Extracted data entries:
● ● ● ●

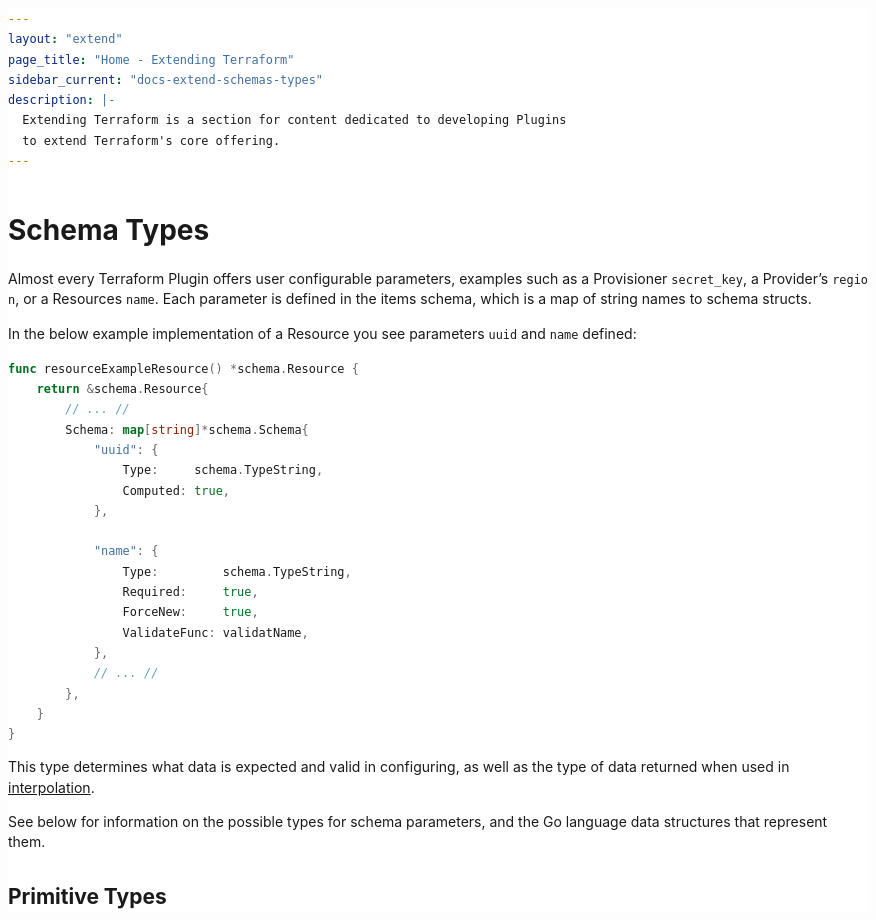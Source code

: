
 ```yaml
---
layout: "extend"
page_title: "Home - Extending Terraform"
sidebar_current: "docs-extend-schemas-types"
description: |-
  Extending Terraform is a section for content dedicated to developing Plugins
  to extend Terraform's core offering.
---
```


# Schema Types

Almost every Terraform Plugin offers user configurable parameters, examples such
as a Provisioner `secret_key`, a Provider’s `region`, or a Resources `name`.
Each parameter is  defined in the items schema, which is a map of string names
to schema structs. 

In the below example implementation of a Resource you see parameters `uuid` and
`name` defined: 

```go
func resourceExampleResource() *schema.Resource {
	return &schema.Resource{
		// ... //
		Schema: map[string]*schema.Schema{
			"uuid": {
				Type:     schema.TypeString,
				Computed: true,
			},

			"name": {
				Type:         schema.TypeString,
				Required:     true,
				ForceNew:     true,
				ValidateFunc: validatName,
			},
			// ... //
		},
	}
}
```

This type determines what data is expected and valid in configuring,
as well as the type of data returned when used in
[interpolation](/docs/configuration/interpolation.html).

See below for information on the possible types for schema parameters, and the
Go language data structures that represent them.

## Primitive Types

● ● ● ●

(BRIEF):
Looking at the data above, say how many lines contain "Extending", and give no other words.

(ANSWER TO THIS PROBLEM):
2